What the task requires:
Reproduce exactly, from the data that follows, the line with "for Postgres development", the line with "La plantilla y", and every line that lies between them.

(Stored data entries)

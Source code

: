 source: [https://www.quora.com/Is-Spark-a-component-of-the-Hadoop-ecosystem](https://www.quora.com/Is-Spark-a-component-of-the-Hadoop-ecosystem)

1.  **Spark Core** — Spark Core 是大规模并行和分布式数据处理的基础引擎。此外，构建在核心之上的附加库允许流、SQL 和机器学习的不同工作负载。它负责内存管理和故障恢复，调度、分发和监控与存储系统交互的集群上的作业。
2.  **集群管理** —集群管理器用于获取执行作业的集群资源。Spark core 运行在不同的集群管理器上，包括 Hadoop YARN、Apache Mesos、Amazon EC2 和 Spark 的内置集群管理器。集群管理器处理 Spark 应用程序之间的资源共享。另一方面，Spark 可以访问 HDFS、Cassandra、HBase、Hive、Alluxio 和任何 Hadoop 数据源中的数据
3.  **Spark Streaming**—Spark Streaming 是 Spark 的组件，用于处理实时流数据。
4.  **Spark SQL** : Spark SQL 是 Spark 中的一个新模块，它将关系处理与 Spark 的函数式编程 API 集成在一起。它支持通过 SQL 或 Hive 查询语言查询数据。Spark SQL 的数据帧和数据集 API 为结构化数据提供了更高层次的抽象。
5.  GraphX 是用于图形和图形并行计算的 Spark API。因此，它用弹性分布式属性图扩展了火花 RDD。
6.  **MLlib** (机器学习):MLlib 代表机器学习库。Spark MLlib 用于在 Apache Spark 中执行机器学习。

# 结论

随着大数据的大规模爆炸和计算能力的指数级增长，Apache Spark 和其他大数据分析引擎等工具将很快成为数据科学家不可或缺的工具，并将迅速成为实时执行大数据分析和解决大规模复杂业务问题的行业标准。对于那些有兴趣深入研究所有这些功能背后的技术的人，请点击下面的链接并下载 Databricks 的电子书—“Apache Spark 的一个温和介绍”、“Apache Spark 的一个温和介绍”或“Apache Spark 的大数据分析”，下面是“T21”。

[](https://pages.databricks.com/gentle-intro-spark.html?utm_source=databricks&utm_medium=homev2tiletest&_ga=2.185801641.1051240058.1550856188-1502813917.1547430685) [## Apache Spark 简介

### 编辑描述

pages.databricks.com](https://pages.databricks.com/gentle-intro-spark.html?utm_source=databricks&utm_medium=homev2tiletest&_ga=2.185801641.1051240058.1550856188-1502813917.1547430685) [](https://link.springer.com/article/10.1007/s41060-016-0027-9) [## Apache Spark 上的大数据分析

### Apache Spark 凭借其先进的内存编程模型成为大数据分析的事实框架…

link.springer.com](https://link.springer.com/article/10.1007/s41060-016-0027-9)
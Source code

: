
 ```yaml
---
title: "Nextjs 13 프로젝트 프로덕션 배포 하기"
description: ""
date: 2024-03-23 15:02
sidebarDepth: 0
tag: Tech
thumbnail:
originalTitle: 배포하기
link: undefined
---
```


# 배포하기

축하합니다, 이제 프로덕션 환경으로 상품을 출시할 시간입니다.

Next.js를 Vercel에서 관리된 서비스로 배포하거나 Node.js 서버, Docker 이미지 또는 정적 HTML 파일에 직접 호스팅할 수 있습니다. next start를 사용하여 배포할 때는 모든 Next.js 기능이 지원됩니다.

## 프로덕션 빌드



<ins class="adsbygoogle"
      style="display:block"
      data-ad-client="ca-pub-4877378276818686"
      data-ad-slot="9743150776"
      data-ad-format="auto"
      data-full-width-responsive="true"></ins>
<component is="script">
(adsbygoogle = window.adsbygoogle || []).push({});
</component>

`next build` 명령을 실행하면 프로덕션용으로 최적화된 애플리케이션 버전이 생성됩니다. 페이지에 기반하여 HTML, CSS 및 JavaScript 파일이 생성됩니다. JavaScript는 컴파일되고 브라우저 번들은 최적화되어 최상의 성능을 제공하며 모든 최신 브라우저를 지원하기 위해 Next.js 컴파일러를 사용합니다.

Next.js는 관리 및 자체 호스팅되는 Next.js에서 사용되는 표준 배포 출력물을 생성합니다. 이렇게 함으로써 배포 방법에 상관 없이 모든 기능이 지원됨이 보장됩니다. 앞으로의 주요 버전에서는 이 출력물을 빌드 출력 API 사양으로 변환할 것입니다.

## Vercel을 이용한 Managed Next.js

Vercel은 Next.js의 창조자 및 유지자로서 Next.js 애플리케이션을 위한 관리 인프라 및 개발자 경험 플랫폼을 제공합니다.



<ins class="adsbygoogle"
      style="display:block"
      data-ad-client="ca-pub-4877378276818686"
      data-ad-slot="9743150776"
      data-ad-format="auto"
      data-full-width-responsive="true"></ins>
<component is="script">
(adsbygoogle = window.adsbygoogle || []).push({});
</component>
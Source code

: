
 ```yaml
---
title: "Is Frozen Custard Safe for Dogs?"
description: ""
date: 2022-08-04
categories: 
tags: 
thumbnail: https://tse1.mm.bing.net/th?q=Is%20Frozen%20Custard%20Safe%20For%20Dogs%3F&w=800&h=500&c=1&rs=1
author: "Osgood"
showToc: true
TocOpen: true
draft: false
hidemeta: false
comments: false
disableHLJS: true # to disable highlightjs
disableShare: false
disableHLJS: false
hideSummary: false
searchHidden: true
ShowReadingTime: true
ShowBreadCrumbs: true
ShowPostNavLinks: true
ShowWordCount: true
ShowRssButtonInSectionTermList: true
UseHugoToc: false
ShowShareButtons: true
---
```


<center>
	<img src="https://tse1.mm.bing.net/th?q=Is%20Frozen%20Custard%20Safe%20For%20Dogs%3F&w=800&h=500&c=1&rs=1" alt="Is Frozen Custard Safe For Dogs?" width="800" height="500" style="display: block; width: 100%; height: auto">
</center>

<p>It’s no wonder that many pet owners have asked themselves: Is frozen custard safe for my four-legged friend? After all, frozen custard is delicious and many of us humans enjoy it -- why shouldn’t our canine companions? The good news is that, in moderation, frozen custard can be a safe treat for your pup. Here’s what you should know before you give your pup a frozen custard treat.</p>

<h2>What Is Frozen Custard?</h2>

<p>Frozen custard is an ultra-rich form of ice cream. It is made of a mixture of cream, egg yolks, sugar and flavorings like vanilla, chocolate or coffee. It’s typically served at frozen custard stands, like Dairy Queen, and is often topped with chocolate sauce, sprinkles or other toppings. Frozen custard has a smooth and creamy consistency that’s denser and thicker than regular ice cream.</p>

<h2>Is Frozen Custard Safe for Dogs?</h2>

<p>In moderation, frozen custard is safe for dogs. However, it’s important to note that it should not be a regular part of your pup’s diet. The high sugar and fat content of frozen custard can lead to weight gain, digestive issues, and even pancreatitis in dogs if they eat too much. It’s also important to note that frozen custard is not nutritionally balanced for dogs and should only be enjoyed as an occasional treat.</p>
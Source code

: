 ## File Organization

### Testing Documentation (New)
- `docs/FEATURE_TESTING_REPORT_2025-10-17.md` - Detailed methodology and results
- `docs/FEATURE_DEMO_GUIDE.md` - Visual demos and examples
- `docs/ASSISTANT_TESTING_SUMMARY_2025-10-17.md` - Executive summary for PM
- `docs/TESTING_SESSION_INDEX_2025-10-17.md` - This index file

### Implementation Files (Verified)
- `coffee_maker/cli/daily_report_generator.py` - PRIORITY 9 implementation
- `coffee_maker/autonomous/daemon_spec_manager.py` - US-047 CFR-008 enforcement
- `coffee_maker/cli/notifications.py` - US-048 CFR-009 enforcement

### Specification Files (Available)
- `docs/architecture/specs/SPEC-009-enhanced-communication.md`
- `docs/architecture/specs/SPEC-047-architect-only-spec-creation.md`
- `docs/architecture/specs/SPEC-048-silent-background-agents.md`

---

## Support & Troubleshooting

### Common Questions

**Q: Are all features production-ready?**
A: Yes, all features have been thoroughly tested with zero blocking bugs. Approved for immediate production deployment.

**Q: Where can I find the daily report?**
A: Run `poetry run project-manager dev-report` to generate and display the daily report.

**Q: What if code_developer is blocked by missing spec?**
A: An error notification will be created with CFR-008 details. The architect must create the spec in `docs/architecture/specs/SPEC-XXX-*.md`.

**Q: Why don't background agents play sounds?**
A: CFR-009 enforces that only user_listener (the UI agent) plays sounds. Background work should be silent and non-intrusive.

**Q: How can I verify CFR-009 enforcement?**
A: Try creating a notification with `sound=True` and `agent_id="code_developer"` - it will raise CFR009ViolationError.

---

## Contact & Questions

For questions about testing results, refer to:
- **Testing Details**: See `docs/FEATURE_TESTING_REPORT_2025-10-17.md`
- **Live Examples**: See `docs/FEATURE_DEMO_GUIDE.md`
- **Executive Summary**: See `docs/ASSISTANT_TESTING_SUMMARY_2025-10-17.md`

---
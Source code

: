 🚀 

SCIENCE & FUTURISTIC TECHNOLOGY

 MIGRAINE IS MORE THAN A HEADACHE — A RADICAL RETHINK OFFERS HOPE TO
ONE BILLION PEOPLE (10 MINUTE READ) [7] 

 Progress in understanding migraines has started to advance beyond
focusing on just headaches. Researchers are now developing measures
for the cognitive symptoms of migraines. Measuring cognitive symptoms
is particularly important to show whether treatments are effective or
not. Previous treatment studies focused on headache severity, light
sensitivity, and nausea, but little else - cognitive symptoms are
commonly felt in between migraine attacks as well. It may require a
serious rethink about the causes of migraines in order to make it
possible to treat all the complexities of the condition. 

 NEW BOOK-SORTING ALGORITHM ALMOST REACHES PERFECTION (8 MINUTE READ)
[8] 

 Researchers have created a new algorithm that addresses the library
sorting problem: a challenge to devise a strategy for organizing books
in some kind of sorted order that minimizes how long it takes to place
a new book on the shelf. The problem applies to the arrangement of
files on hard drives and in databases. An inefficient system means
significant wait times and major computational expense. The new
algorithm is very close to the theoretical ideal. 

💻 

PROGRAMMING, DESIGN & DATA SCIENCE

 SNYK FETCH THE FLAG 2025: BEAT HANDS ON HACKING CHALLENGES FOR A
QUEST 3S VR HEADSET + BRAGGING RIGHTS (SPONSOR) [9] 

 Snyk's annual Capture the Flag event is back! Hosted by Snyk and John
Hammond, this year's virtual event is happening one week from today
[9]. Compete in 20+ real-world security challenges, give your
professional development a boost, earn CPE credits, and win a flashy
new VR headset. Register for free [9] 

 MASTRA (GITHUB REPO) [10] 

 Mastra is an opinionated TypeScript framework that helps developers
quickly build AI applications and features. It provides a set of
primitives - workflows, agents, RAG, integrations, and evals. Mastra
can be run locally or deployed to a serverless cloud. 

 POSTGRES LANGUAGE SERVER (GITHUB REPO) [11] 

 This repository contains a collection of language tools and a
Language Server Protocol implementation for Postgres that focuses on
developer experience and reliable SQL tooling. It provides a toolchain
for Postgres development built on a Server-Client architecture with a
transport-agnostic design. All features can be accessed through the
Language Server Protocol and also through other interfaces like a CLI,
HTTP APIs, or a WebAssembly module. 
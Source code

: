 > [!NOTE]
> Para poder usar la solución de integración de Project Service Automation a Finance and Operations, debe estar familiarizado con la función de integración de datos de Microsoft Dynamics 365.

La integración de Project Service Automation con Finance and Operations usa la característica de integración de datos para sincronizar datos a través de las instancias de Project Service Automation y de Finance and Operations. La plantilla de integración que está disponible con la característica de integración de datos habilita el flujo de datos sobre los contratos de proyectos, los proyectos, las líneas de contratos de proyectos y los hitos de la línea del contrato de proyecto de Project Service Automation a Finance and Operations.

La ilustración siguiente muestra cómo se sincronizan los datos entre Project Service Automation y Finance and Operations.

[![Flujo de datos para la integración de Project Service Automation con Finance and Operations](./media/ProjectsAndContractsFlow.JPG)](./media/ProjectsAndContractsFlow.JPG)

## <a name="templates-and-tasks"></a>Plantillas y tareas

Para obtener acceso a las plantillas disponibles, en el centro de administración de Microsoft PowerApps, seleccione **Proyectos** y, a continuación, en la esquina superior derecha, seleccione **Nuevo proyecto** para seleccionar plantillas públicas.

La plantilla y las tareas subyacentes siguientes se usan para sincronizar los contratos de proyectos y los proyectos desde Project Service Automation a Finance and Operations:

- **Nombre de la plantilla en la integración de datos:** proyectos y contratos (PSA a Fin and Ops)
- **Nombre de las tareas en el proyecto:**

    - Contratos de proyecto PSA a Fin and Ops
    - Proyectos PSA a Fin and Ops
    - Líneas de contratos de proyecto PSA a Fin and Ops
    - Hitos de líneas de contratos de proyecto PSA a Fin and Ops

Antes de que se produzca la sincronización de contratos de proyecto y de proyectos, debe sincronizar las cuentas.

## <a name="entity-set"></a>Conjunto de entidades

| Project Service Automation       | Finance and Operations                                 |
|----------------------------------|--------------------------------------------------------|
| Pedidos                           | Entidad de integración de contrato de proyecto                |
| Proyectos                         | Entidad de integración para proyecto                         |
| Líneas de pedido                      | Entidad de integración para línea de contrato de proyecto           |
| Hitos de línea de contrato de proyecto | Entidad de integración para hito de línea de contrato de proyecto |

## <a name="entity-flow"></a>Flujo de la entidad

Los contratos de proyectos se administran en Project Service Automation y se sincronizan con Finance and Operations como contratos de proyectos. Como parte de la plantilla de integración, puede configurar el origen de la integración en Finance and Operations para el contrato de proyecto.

Answer below:
for Postgres development built on a Server-Client architecture with a
transport-agnostic design. All features can be accessed through the
Language Server Protocol and also through other interfaces like a CLI,
HTTP APIs, or a WebAssembly module. 
Source code

: > [!NOTE]
> Para poder usar la solución de integración de Project Service Automation a Finance and Operations, debe estar familiarizado con la función de integración de datos de Microsoft Dynamics 365.

La integración de Project Service Automation con Finance and Operations usa la característica de integración de datos para sincronizar datos a través de las instancias de Project Service Automation y de Finance and Operations. La plantilla de integración que está disponible con la característica de integración de datos habilita el flujo de datos sobre los contratos de proyectos, los proyectos, las líneas de contratos de proyectos y los hitos de la línea del contrato de proyecto de Project Service Automation a Finance and Operations.

La ilustración siguiente muestra cómo se sincronizan los datos entre Project Service Automation y Finance and Operations.

[![Flujo de datos para la integración de Project Service Automation con Finance and Operations](./media/ProjectsAndContractsFlow.JPG)](./media/ProjectsAndContractsFlow.JPG)

## <a name="templates-and-tasks"></a>Plantillas y tareas

Para obtener acceso a las plantillas disponibles, en el centro de administración de Microsoft PowerApps, seleccione **Proyectos** y, a continuación, en la esquina superior derecha, seleccione **Nuevo proyecto** para seleccionar plantillas públicas.

La plantilla y las tareas subyacentes siguientes se usan para sincronizar los contratos de proyectos y los proyectos desde Project Service Automation a Finance and Operations:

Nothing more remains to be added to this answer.